Somit knüpft der Apostel mit seiner Forderung nach dem vernünftigen Gottesdienst inhaltlich an das Gleichnis vom barmherzigen Samariter an. In diesem erzählt Jesus Christus von einem Menschen, der von Räubern halbtot geschlagen worden ist. Auf dem Weg zu ihren gottesdienstlichen Verpflichtungen gehen ein Priester und ein Levit an dem Hilflosen vorüber ohne ihm zu helfen. Ein Andersgläubiger nimmt sich des Opfers an und versorgt ihn. Die Barmherzigkeit Gottes wird durch das Handeln dieses Samariters erfahrbar.
Gottesdienst ist demnach nicht die Stunde am Sonntag in der Kirche, er umfasst das ganze Leben. Gottesdienst bezeichnet jeden Lebensabschnitt, in dem Gottes Barmherzigkeit erfahrbar und weiter gegeben wird.
Feiern, loben und beten, schweigen, singen und zuhören, achtsam und hilfsbereit sein, andere unterstützen, Einsamkeit aufbrechen, Versöhnung ermöglichen, zum Leben ermutigen, - all das macht den vernünftigen Gottesdienst aus.
Die Stunde am Sonntag ist dafür die Quelle, die Kraft und Segen spendet für all die Herausforderungen, die an 24 Stunden, 7 Tage die Woche vor uns liegen.

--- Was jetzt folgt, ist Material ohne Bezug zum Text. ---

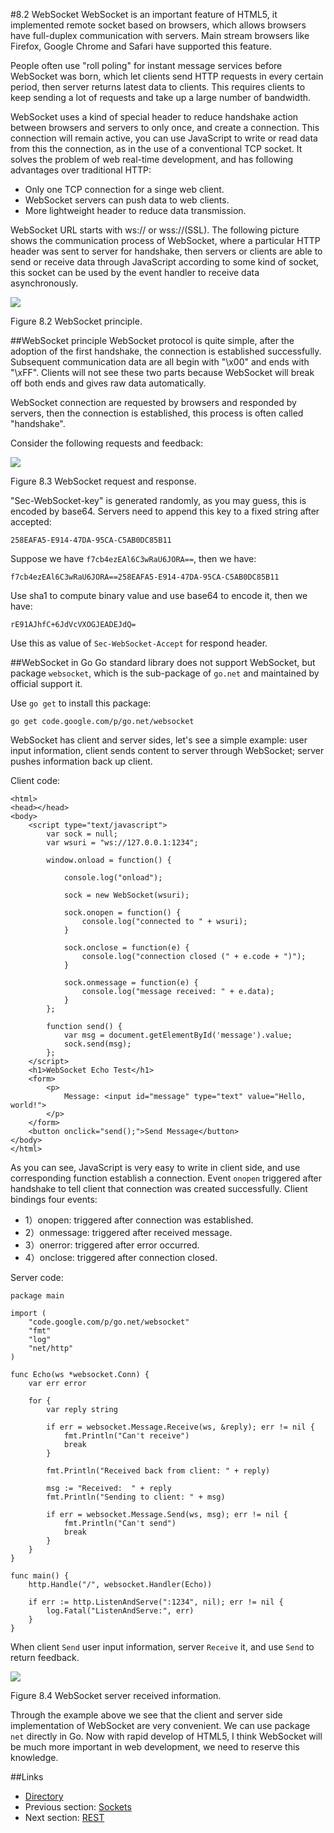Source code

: #8.2 WebSocket
WebSocket is an important feature of HTML5, it implemented remote socket based on browsers, which allows browsers have full-duplex communication with servers. Main stream browsers like Firefox, Google Chrome and Safari have supported this feature.

People often use "roll poling" for instant message services before WebSocket was born, which let clients send HTTP requests in every certain period, then server returns latest data to clients. This requires clients to keep sending a lot of requests and take up a large number of bandwidth.

WebSocket uses a kind of special header to reduce handshake action between browsers and servers to only once, and create a connection. This connection will remain active, you can use JavaScript to write or read data from this the connection, as in the use of a conventional TCP socket. It solves the problem of web real-time development, and has following advantages over traditional HTTP:

- Only one TCP connection for a singe web client.
- WebSocket servers can push data to web clients.
- More lightweight header to reduce data transmission.

WebSocket URL starts with ws:// or wss://(SSL). The following picture shows the communication process of WebSocket, where a particular HTTP header was sent to server for handshake, then servers or clients are able to send or receive data through JavaScript according to some kind of socket, this socket can be used by the event handler to receive data asynchronously.

![](images/8.2.websocket.png?raw=true)

Figure 8.2 WebSocket principle.

##WebSocket principle
WebSocket protocol is quite simple, after the adoption of the first handshake, the connection is established successfully. Subsequent communication data are all begin with "\x00" and ends with "\xFF". Clients will not see these two parts because WebSocket will break off both ends and gives raw data automatically.

WebSocket connection are requested by browsers and responded by servers, then the connection is established, this process is often called "handshake". 

Consider the following requests and feedback:

![](images/8.2.websocket2.png?raw=true)

Figure 8.3 WebSocket request and response.

"Sec-WebSocket-key" is generated randomly, as you may guess, this is encoded by base64. Servers need to append this key to a fixed string after accepted:

	258EAFA5-E914-47DA-95CA-C5AB0DC85B11

Suppose we have `f7cb4ezEAl6C3wRaU6JORA==`, then we have:

	f7cb4ezEAl6C3wRaU6JORA==258EAFA5-E914-47DA-95CA-C5AB0DC85B11

Use sha1 to compute binary value and use base64 to encode it, then we have:

	rE91AJhfC+6JdVcVXOGJEADEJdQ=

Use this as value of `Sec-WebSocket-Accept` for respond header.

##WebSocket in Go
Go standard library does not support WebSocket, but package `websocket`, which is the sub-package of `go.net` and maintained by official support it.

Use `go get` to install this package:

	go get code.google.com/p/go.net/websocket

WebSocket has client and server sides, let's see a simple example: user input information, client sends content to server through WebSocket; server pushes information back up client.

Client code:

	<html>
	<head></head>
	<body>
		<script type="text/javascript">
			var sock = null;
			var wsuri = "ws://127.0.0.1:1234";

			window.onload = function() {

				console.log("onload");

				sock = new WebSocket(wsuri);

				sock.onopen = function() {
					console.log("connected to " + wsuri);
				}

				sock.onclose = function(e) {
					console.log("connection closed (" + e.code + ")");
				}

				sock.onmessage = function(e) {
					console.log("message received: " + e.data);
				}
			};

			function send() {
				var msg = document.getElementById('message').value;
				sock.send(msg);
			};
		</script>
		<h1>WebSocket Echo Test</h1>
		<form>
			<p>
				Message: <input id="message" type="text" value="Hello, world!">
			</p>
		</form>
		<button onclick="send();">Send Message</button>
	</body>
	</html>

As you can see, JavaScript is very easy to write in client side, and use corresponding function establish a connection. Event `onopen` triggered after handshake to tell client that connection was created successfully. Client bindings four events:

- 1）onopen: triggered after connection was established.
- 2）onmessage: triggered after received message.
- 3）onerror: triggered after error occurred.
- 4）onclose: triggered after connection closed.

Server code:

	package main

	import (
		"code.google.com/p/go.net/websocket"
		"fmt"
		"log"
		"net/http"
	)

	func Echo(ws *websocket.Conn) {
		var err error

		for {
			var reply string

			if err = websocket.Message.Receive(ws, &reply); err != nil {
				fmt.Println("Can't receive")
				break
			}

			fmt.Println("Received back from client: " + reply)

			msg := "Received:  " + reply
			fmt.Println("Sending to client: " + msg)

			if err = websocket.Message.Send(ws, msg); err != nil {
				fmt.Println("Can't send")
				break
			}
		}
	}

	func main() {
		http.Handle("/", websocket.Handler(Echo))

		if err := http.ListenAndServe(":1234", nil); err != nil {
			log.Fatal("ListenAndServe:", err)
		}
	}

When client `Send` user input information, server `Receive` it, and use `Send` to return feedback.

![](images/8.2.websocket3.png?raw=true)

Figure 8.4 WebSocket server received information.

Through the example above we see that the client and server side implementation of WebSocket are very convenient. We can use package `net` directly in Go. Now with rapid develop of HTML5, I think WebSocket will be much more important in web development, we need to reserve this knowledge.

##Links
- [Directory](preface.md)
- Previous section: [Sockets](08.1.md)
- Next section: [REST](08.3.md)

Und ich bin allen zutiefst dankbar, die in ihren Gemeinden und Gemeinschaften mit gut durchdachten Hygienekonzepten und vielfältigen Angeboten wie Stationengottesdienste, Freiluftgottesdienste, Online-angebote und Mailing-Aktionen den Zugang zu dieser Quelle auch in Corona-Zeiten ermöglichen.
Ihr
Ingo Krause, P.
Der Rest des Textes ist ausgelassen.